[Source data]
....

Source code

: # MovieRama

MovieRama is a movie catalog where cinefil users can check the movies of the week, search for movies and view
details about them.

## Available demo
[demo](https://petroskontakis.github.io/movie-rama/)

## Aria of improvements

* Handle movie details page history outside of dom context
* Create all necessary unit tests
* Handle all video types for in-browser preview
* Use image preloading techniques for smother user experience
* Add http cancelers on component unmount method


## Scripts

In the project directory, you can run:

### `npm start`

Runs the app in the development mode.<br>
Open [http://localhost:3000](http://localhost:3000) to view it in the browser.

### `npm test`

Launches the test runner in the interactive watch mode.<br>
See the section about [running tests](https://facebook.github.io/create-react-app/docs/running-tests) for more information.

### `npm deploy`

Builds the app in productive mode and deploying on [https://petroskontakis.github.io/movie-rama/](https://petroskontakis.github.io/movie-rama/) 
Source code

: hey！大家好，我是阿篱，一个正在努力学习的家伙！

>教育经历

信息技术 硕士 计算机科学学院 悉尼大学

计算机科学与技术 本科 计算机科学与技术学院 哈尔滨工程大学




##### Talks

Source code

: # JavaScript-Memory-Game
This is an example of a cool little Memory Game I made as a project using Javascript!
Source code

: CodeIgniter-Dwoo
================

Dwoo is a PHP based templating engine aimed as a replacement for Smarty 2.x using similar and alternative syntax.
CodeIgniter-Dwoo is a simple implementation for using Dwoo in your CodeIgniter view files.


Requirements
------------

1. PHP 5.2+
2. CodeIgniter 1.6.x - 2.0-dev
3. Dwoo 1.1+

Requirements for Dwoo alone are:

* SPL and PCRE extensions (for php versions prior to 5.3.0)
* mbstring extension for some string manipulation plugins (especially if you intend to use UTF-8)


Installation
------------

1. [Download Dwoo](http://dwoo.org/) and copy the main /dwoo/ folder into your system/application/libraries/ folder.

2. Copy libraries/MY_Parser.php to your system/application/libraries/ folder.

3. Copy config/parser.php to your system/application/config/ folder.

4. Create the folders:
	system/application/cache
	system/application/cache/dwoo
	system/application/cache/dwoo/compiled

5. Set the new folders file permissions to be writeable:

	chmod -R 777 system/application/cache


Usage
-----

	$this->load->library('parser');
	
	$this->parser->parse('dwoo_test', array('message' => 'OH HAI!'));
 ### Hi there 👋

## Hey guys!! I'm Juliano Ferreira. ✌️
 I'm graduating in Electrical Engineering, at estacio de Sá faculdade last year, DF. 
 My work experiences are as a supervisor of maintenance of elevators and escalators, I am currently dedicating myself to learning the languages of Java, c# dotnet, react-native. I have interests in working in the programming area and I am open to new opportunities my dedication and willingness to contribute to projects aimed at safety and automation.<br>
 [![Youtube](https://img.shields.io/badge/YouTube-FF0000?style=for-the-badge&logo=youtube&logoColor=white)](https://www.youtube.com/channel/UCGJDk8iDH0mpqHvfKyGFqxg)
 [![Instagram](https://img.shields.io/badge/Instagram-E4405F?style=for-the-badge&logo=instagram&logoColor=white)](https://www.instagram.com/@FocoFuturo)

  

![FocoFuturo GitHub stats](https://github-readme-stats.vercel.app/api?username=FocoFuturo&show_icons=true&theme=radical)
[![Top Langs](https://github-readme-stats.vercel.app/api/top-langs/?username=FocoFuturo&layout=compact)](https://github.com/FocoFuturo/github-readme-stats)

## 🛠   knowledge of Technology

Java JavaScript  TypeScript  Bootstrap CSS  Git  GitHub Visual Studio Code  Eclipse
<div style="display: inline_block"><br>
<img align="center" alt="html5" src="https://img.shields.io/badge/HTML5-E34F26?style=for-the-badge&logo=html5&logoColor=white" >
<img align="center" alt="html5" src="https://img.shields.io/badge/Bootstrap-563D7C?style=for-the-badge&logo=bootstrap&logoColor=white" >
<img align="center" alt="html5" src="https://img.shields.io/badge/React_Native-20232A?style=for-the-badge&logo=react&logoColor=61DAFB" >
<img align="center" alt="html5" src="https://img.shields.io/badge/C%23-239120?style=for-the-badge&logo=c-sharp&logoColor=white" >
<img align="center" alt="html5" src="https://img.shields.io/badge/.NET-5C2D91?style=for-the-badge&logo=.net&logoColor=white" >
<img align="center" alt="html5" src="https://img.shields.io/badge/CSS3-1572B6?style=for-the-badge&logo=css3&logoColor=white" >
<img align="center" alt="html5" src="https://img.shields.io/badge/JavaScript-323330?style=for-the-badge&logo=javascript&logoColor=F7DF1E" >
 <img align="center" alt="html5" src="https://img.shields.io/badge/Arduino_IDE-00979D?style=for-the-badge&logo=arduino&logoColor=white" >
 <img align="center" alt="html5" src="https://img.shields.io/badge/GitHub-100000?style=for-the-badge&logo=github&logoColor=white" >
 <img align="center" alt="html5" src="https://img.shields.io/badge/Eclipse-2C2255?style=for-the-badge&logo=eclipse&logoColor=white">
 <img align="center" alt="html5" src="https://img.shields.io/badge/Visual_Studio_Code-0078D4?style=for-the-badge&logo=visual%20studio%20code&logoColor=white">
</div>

....

Give all of the entries again, exactly.

Source code

: # MovieRama

MovieRama is a movie catalog where cinefil users can check the movies of the week, search for movies and view
details about them.

## Available demo
[demo](https://petroskontakis.github.io/movie-rama/)

## Aria of improvements

* Handle movie details page history outside of dom context
* Create all necessary unit tests
* Handle all video types for in-browser preview
* Use image preloading techniques for smother user experience
* Add http cancelers on component unmount method


## Scripts

In the project directory, you can run:

### `npm start`

Runs the app in the development mode.<br>
Open [http://localhost:3000](http://localhost:3000) to view it in the browser.

### `npm test`

Launches the test runner in the interactive watch mode.<br>
See the section about [running tests](https://facebook.github.io/create-react-app/docs/running-tests) for more information.

### `npm deploy`

Builds the app in productive mode and deploying on [https://petroskontakis.github.io/movie-rama/](https://petroskontakis.github.io/movie-rama/) 
Source code

: hey！大家好，我是阿篱，一个正在努力学习的家伙！

>教育经历

信息技术 硕士 计算机科学学院 悉尼大学

计算机科学与技术 本科 计算机科学与技术学院 哈尔滨工程大学




##### Talks

Source code

: # JavaScript-Memory-Game
This is an example of a cool little Memory Game I made as a project using Javascript!
Source code

: CodeIgniter-Dwoo
================

Dwoo is a PHP based templating engine aimed as a replacement for Smarty 2.x using similar and alternative syntax.
CodeIgniter-Dwoo is a simple implementation for using Dwoo in your CodeIgniter view files.


Requirements
------------

1. PHP 5.2+
2. CodeIgniter 1.6.x - 2.0-dev
3. Dwoo 1.1+

Requirements for Dwoo alone are:

* SPL and PCRE extensions (for php versions prior to 5.3.0)
* mbstring extension for some string manipulation plugins (especially if you intend to use UTF-8)


Installation
------------

1. [Download Dwoo](http://dwoo.org/) and copy the main /dwoo/ folder into your system/application/libraries/ folder.

2. Copy libraries/MY_Parser.php to your system/application/libraries/ folder.

3. Copy config/parser.php to your system/application/config/ folder.

4. Create the folders:
	system/application/cache
	system/application/cache/dwoo
	system/application/cache/dwoo/compiled

5. Set the new folders file permissions to be writeable:

	chmod -R 777 system/application/cache


Usage
-----

	$this->load->library('parser');
	
	$this->parser->parse('dwoo_test', array('message' => 'OH HAI!'));
 ### Hi there 👋

## Hey guys!! I'm Juliano Ferreira. ✌️
 I'm graduating in Electrical Engineering, at estacio de Sá faculdade last year, DF. 
 My work experiences are as a supervisor of maintenance of elevators and escalators, I am currently dedicating myself to learning the languages of Java, c# dotnet, react-native. I have interests in working in the programming area and I am open to new opportunities my dedication and willingness to contribute to projects aimed at safety and automation.<br>
 [![Youtube](https://img.shields.io/badge/YouTube-FF0000?style=for-the-badge&logo=youtube&logoColor=white)](https://www.youtube.com/channel/UCGJDk8iDH0mpqHvfKyGFqxg)
 [![Instagram](https://img.shields.io/badge/Instagram-E4405F?style=for-the-badge&logo=instagram&logoColor=white)](https://www.instagram.com/@FocoFuturo)

  

![FocoFuturo GitHub stats](https://github-readme-stats.vercel.app/api?username=FocoFuturo&show_icons=true&theme=radical)
[![Top Langs](https://github-readme-stats.vercel.app/api/top-langs/?username=FocoFuturo&layout=compact)](https://github.com/FocoFuturo/github-readme-stats)

## 🛠   knowledge of Technology

Java JavaScript  TypeScript  Bootstrap CSS  Git  GitHub Visual Studio Code  Eclipse
<div style="display: inline_block"><br>
<img align="center" alt="html5" src="https://img.shields.io/badge/HTML5-E34F26?style=for-the-badge&logo=html5&logoColor=white" >
<img align="center" alt="html5" src="https://img.shields.io/badge/Bootstrap-563D7C?style=for-the-badge&logo=bootstrap&logoColor=white" >
<img align="center" alt="html5" src="https://img.shields.io/badge/React_Native-20232A?style=for-the-badge&logo=react&logoColor=61DAFB" >
<img align="center" alt="html5" src="https://img.shields.io/badge/C%23-239120?style=for-the-badge&logo=c-sharp&logoColor=white" >
<img align="center" alt="html5" src="https://img.shields.io/badge/.NET-5C2D91?style=for-the-badge&logo=.net&logoColor=white" >
<img align="center" alt="html5" src="https://img.shields.io/badge/CSS3-1572B6?style=for-the-badge&logo=css3&logoColor=white" >
<img align="center" alt="html5" src="https://img.shields.io/badge/JavaScript-323330?style=for-the-badge&logo=javascript&logoColor=F7DF1E" >
 <img align="center" alt="html5" src="https://img.shields.io/badge/Arduino_IDE-00979D?style=for-the-badge&logo=arduino&logoColor=white" >
 <img align="center" alt="html5" src="https://img.shields.io/badge/GitHub-100000?style=for-the-badge&logo=github&logoColor=white" >
 <img align="center" alt="html5" src="https://img.shields.io/badge/Eclipse-2C2255?style=for-the-badge&logo=eclipse&logoColor=white">
 <img align="center" alt="html5" src="https://img.shields.io/badge/Visual_Studio_Code-0078D4?style=for-the-badge&logo=visual%20studio%20code&logoColor=white">
</div>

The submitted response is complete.